Fractionated coconut oil or caprylic/capric triglycerides are lovely, very light, thinner than water emollients that feel less greasy on our skin. I think it will increase the slip and glide a bit, too.

As I mentioned in this post, these may or may not be the same ingredient. More on this shortly…

I like to include dimethicone and cyclomethicone in a lotion bar to add some slip or glide, and, as you can see from this more complicated version of a bar with cetyl esters, silicones, and esters, you can make something less greasy and glidier by choosing different ingredients.

As an aside, I’ve been playing with so many esters over the last year that I can’t wait to share with you!

This formula is a variation on this one, Swift’s favourite lotion bar formula, which I’ve modified a million times as I added new ingredients to my workshop. (I’m currently trying it out with castor wax and sunflower wax, and I’ll share the results when I’m happy with them!) You can use any oils you want for the “liquid oil” ingredient. In my latest iteration, I used ethylhexyl palmitate, a very light, liquid, non-greasy ester, with fractionated coconut oil. This version will feel quite light and non-greasy on skin.

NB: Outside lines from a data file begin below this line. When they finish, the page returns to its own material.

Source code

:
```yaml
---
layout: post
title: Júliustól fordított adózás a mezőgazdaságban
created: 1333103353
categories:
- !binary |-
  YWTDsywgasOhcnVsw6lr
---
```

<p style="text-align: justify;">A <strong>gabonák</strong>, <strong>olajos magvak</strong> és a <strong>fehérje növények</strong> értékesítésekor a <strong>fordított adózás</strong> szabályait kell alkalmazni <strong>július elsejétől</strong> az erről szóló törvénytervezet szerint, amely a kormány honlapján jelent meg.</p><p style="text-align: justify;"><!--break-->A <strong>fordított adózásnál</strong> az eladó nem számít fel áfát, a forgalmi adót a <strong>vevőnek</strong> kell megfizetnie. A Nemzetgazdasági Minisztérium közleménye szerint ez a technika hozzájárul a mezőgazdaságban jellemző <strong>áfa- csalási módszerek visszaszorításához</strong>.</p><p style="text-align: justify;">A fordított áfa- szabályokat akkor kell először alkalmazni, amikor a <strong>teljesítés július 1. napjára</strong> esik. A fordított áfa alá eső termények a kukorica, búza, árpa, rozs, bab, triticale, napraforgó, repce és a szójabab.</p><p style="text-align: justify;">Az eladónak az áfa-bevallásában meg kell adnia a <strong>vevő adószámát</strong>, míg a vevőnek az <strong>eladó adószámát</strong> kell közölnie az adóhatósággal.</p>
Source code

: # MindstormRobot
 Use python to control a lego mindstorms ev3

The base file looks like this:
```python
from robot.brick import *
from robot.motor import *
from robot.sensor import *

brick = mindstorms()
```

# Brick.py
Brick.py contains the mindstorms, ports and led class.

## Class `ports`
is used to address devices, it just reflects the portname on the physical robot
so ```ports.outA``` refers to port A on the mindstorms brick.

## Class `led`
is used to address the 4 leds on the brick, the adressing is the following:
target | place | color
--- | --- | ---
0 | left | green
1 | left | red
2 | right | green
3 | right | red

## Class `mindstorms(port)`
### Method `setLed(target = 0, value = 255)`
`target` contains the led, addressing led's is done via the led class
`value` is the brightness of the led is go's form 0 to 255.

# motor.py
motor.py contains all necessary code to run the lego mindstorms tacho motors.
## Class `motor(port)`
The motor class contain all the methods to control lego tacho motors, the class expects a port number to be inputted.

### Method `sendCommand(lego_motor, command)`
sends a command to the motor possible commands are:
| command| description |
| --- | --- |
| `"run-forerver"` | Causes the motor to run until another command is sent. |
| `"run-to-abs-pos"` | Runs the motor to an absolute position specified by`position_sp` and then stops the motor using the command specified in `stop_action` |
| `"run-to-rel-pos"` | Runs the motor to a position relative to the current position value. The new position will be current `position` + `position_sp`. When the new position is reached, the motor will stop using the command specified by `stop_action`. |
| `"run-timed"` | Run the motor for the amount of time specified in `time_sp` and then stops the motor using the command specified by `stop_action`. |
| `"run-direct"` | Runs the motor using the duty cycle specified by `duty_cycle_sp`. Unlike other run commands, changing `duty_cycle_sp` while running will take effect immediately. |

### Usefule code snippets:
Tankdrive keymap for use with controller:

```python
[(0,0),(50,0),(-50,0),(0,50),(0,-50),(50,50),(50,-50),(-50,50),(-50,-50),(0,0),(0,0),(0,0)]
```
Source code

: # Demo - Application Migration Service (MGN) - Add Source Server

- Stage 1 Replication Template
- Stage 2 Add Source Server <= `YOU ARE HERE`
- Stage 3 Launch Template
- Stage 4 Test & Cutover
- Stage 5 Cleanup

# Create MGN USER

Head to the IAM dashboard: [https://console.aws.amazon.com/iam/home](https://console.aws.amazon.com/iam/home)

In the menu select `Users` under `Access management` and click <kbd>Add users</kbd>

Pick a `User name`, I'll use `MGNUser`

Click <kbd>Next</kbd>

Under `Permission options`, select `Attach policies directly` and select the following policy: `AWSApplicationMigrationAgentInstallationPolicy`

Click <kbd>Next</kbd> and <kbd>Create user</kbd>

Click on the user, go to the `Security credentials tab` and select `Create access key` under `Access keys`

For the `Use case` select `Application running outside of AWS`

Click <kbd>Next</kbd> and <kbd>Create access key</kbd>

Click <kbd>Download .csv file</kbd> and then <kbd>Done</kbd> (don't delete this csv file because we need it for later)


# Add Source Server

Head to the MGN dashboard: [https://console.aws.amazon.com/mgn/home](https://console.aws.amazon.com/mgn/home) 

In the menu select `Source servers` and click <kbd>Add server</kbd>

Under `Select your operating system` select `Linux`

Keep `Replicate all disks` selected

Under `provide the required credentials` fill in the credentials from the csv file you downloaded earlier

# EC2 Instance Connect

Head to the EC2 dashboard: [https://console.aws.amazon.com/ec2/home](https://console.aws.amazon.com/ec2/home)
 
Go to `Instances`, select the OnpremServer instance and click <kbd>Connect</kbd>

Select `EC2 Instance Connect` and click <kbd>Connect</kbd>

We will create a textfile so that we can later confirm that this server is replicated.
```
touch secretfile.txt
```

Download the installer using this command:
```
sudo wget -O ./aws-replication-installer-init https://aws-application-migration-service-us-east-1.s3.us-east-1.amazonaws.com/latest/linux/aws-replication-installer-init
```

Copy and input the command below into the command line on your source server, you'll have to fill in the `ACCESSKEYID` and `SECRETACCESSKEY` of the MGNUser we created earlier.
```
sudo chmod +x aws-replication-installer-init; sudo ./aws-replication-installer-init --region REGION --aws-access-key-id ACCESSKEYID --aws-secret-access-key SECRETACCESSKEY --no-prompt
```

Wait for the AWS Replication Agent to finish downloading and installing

SWIFT’S CURRENTLY FAVOURITE LOTION BAR FORMULA

29.5% liquid oil – 15% ethylhexyl palmitate, 14.5% fractionated coconut oil

25% beeswax

25% cupuacu butter

15% babassu oil

COOL DOWN PHASE

3% dimethicone

2% cyclomethicone

0.5% fragrance/essential oil

Melt the heated phase until liquid. Remove from the heat, and dimethicone, cyclomethicone, and fragrance/essential oil. Mix with a spoon, then pour into molds or containers. Let set, then use.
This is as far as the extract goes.